La nonna sollevò minacciosa il bastone. Partiti i negozianti, le due donne si bisticciarono: e si bisticciavano ancora quando arrivò Adone.

Caterina, per dispetto, insisteva nel dire che voleva recarsi serva in Croazia.

— Non ho paura di viaggiare, io! Da bambina ho girato il mondo: perchè dovrei aver paura? Chi va a lavorare va a pregare!

— Taci! — egli gridò. E provò un tremito nervoso. Ah, egli era stanco: stanco di tutte queste volgarità, di tutte queste miserie, che lo circondavano e lo infastidivano come i moscherini nel bosco. E quando fu solo con Caterina l’afferrò per le braccia, e strinse i denti, silenzioso: pareva volesse spezzare le braccia che lo avevano stretto, e spezzarsi le sue, in una convulsione di furore disperato.

Caterina si spaventò: invece di difendersi, cominciò a tremare fra le mani che la maltrattavano.

— Dio! Dio! Che hai? Di’, di’, che hai? — ella balbettò con terrore.

Egli allora cominciò a mormorare parole insensate.

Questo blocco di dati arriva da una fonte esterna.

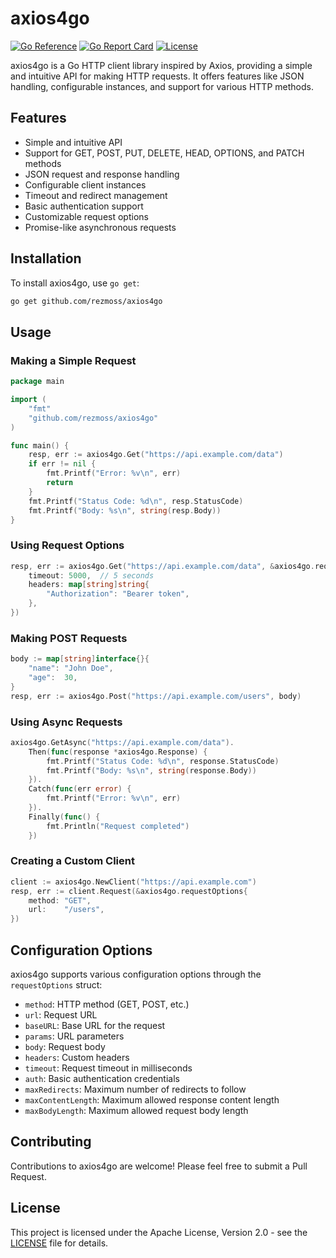# axios4go

[![Go Reference](https://pkg.go.dev/badge/github.com/rezmoss/axios4go.svg)](https://pkg.go.dev/github.com/rezmoss/axios4go)
[![Go Report Card](https://goreportcard.com/badge/github.com/rezmoss/axios4go)](https://goreportcard.com/report/github.com/rezmoss/axios4go)
[![License](https://img.shields.io/badge/License-Apache%202.0-blue.svg)](https://opensource.org/licenses/Apache-2.0)

axios4go is a Go HTTP client library inspired by Axios, providing a simple and intuitive API for making HTTP requests. It offers features like JSON handling, configurable instances, and support for various HTTP methods.

## Features

- Simple and intuitive API
- Support for GET, POST, PUT, DELETE, HEAD, OPTIONS, and PATCH methods
- JSON request and response handling
- Configurable client instances
- Timeout and redirect management
- Basic authentication support
- Customizable request options
- Promise-like asynchronous requests

## Installation

To install axios4go, use `go get`:

```bash
go get github.com/rezmoss/axios4go
```

## Usage

### Making a Simple Request

```go
package main

import (
    "fmt"
    "github.com/rezmoss/axios4go"
)

func main() {
    resp, err := axios4go.Get("https://api.example.com/data")
    if err != nil {
        fmt.Printf("Error: %v\n", err)
        return
    }
    fmt.Printf("Status Code: %d\n", resp.StatusCode)
    fmt.Printf("Body: %s\n", string(resp.Body))
}
```

### Using Request Options

```go
resp, err := axios4go.Get("https://api.example.com/data", &axios4go.requestOptions{
    timeout: 5000,  // 5 seconds
    headers: map[string]string{
        "Authorization": "Bearer token",
    },
})
```

### Making POST Requests

```go
body := map[string]interface{}{
    "name": "John Doe",
    "age":  30,
}
resp, err := axios4go.Post("https://api.example.com/users", body)
```

### Using Async Requests

```go
axios4go.GetAsync("https://api.example.com/data").
    Then(func(response *axios4go.Response) {
        fmt.Printf("Status Code: %d\n", response.StatusCode)
        fmt.Printf("Body: %s\n", string(response.Body))
    }).
    Catch(func(err error) {
        fmt.Printf("Error: %v\n", err)
    }).
    Finally(func() {
        fmt.Println("Request completed")
    })
```

### Creating a Custom Client

```go
client := axios4go.NewClient("https://api.example.com")
resp, err := client.Request(&axios4go.requestOptions{
    method: "GET",
    url:    "/users",
})
```

## Configuration Options

axios4go supports various configuration options through the `requestOptions` struct:

- `method`: HTTP method (GET, POST, etc.)
- `url`: Request URL
- `baseURL`: Base URL for the request
- `params`: URL parameters
- `body`: Request body
- `headers`: Custom headers
- `timeout`: Request timeout in milliseconds
- `auth`: Basic authentication credentials
- `maxRedirects`: Maximum number of redirects to follow
- `maxContentLength`: Maximum allowed response content length
- `maxBodyLength`: Maximum allowed request body length

## Contributing

Contributions to axios4go are welcome! Please feel free to submit a Pull Request.

## License

This project is licensed under the Apache License, Version 2.0 - see the [LICENSE](LICENSE) file for details.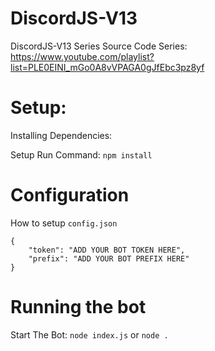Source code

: # DiscordJS-V13
DiscordJS-V13 Series Source Code
Series: https://www.youtube.com/playlist?list=PLE0EINI_mGo0A8vVPAGA0gJfEbc3pz8yf

# Setup:

Installing Dependencies:

Setup Run Command: `npm install`

# Configuration

How to setup `config.json`

```
{
    "token": "ADD YOUR BOT TOKEN HERE",
    "prefix": "ADD YOUR BOT PREFIX HERE"
}
```

# Running the bot

Start The Bot: `node index.js` or `node .`



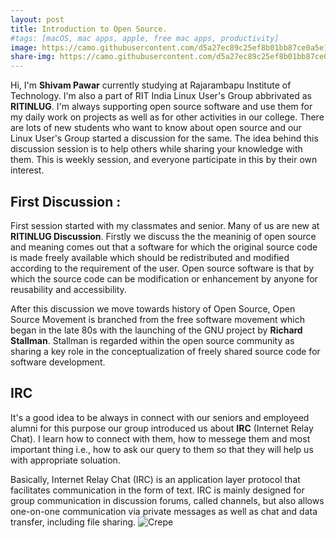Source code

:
 ```yaml
---
layout: post
title: Introduction to Open Source.
#tags: [macOS, mac apps, apple, free mac apps, productivity]
image: https://camo.githubusercontent.com/d5a27ec89c25ef8b01bb87ce0a5e138e8a21deb8/68747470733a2f2f6172617361746173617967696e2e6769746875622e696f2f6f70656e6c6f676f732f6c6f676f732f726563757273652e6a7067
share-img: https://camo.githubusercontent.com/d5a27ec89c25ef8b01bb87ce0a5e138e8a21deb8/68747470733a2f2f6172617361746173617967696e2e6769746875622e696f2f6f70656e6c6f676f732f6c6f676f732f726563757273652e6a7067
---
```


Hi, I'm __Shivam Pawar__ currently studying at Rajarambapu Institute of Technology. I'm also a part of RIT India Linux User's Group abbrivated as __RITINLUG__. I'm always supporting open source software and use them for my daily work on projects as well as for other activities in our college.
There are lots of new students who want to know about open source and our Linux User's Group started a discussion for the same.
The idea behind this discussion session is to help others while sharing your knowledge with them. This is weekly session, and everyone participate in this by their own interest.

## First Discussion :
First session started with my classmates and senior. Many of us are new at __RITINLUG Discussion__. Firstly we discuss the the meaninig of open source and meaning comes out that a software for which the original source code is made freely available which should be redistributed and modified according to the requirement of the user. Open source software is that by which the source code can be modification or enhancement by anyone for reusability and accessibility.

After this discussion we move towards history of Open Source, Open Source Movement is branched from the free software movement which began in the late 80s with the launching of the GNU project by __Richard Stallman__. Stallman is regarded within the open source community as sharing a key role in the conceptualization of freely shared source code for software development.

## IRC
It's a good idea to be always in connect with our seniors and employeed alumni for this purpose our group introduced us about __IRC__ (Internet Relay Chat). I learn how to connect with them, how to messege them and most important thing i.e., how to ask our query to them so that they will help us with appropriate soluation.

Basically, Internet Relay Chat (IRC) is an application layer protocol that facilitates communication in the form of text.
IRC is mainly designed for group communication in discussion forums, called channels, but also allows one-on-one communication via private messages as well as chat and data transfer, including file sharing.
![Crepe](http://s3-media3.fl.yelpcdn.com/bphoto/cQ1Yoa75m2yUFFbY2xwuqw/348s.jpg)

— Ah, tu vuoi andare serva? Vuoi seguire uno sconosciuto?... La zingara è sempre zingara! E tu vuoi andartene perchè non mi ami, perchè io non son buono a darti le ricchezze che sogni! Siete tutti eguali, tutti: tutti! E vattene pure! Va... cammina!... Anch’io me ne andrò lontano, in un luogo ove la gente non è volgare, non è interessata; in un paese bello... molto più bello di questo! Va! Va, cammina! — ripetè, e la spinse verso l’uscio.